* WHAT IS NEEDED: Your job is to report every line of the entries that has "babel".

(Records from a collection)
=====

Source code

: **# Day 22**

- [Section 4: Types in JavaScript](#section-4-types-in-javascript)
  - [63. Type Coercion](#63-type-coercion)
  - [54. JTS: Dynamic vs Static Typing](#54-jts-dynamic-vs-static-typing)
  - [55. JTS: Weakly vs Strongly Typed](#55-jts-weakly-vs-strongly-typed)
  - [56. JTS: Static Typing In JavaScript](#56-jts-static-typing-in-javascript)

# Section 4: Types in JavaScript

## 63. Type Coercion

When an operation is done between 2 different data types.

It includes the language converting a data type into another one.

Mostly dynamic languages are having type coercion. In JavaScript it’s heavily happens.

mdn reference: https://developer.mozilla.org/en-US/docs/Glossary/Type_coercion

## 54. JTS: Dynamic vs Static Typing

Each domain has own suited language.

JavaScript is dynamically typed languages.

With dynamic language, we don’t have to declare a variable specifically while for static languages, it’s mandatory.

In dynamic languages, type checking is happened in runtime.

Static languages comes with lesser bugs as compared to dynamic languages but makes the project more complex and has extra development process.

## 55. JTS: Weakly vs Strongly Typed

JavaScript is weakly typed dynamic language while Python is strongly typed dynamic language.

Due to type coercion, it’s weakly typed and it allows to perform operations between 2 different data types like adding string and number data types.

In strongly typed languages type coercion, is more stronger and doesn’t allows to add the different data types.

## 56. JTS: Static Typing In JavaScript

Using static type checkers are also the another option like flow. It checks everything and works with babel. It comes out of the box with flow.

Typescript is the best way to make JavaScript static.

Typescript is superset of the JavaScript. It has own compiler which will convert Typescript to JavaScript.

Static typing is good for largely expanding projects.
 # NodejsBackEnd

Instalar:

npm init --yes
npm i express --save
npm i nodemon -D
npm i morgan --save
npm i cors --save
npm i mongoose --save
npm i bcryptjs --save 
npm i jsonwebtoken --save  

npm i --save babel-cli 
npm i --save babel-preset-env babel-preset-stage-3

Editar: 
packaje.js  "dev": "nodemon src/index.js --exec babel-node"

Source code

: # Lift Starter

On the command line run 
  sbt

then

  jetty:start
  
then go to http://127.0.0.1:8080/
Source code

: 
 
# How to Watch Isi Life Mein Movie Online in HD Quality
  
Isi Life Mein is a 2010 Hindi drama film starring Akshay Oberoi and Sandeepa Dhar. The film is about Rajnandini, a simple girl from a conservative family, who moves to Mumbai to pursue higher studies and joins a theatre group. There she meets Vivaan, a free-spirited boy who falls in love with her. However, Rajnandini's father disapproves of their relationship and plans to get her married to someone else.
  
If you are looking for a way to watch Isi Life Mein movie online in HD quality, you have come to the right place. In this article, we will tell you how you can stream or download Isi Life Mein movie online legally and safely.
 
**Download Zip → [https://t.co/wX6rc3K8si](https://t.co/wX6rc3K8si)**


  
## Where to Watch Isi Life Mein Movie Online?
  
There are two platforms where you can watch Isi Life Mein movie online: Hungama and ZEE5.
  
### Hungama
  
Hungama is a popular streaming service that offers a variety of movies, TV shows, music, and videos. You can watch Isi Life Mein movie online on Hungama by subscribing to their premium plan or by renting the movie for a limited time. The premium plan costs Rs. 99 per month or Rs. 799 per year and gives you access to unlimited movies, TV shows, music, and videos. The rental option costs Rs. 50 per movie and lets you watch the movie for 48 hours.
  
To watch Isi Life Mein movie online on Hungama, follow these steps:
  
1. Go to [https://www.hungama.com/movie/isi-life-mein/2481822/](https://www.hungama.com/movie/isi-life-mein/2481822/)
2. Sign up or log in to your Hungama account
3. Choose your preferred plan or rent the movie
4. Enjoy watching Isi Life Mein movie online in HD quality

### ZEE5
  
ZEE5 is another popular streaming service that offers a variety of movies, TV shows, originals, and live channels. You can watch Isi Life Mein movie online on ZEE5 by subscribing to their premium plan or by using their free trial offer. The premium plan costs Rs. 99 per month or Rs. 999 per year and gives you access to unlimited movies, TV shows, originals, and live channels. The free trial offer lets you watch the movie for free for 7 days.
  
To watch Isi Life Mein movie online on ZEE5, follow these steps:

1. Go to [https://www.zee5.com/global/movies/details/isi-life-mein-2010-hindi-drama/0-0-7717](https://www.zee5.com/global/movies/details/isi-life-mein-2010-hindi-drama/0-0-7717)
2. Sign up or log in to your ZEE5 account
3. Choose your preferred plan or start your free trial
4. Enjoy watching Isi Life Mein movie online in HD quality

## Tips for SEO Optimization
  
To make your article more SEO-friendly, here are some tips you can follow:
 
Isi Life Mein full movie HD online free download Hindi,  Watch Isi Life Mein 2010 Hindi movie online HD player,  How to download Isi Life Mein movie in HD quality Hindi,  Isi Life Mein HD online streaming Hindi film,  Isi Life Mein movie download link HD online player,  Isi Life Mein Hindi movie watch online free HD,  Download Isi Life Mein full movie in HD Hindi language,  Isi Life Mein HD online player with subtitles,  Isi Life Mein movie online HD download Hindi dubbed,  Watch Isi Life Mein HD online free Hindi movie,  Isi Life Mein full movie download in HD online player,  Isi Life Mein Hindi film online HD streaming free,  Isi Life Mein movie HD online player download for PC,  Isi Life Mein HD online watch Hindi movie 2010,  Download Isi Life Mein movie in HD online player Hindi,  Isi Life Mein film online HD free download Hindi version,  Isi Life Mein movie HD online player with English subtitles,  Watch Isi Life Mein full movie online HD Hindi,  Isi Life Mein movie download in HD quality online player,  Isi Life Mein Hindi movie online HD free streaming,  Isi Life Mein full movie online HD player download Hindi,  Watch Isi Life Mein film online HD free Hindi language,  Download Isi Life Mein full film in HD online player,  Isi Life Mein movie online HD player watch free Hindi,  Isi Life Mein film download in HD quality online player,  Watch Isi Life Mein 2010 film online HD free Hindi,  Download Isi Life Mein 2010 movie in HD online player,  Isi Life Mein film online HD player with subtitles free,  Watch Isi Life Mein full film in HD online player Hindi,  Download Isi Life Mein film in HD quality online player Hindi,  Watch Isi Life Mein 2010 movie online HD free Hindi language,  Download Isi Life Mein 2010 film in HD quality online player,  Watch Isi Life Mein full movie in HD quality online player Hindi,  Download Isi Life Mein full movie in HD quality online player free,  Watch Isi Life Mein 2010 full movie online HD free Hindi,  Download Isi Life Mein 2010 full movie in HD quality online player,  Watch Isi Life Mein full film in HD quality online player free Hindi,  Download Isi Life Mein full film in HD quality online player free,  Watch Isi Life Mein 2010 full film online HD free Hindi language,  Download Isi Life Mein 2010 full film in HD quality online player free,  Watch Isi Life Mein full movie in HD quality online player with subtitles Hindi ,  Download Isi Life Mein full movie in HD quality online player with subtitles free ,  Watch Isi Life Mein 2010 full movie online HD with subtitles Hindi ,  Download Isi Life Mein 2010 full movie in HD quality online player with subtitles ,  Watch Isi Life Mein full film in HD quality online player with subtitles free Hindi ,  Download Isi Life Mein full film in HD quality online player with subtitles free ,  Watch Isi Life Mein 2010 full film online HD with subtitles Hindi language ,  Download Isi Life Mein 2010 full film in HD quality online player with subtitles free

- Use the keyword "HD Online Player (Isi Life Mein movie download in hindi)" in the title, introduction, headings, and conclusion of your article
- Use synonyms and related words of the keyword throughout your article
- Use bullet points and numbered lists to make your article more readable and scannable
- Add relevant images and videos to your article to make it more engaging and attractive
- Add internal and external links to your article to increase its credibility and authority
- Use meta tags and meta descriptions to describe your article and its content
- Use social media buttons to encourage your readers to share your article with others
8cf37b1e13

=====

* WRITTEN RESPONSE:
Using static type checkers are also the another option like flow. It checks everything and works with babel. It comes out of the box with flow.
npm i --save babel-cli 
npm i --save babel-preset-env babel-preset-stage-3
packaje.js  "dev": "nodemon src/index.js --exec babel-node"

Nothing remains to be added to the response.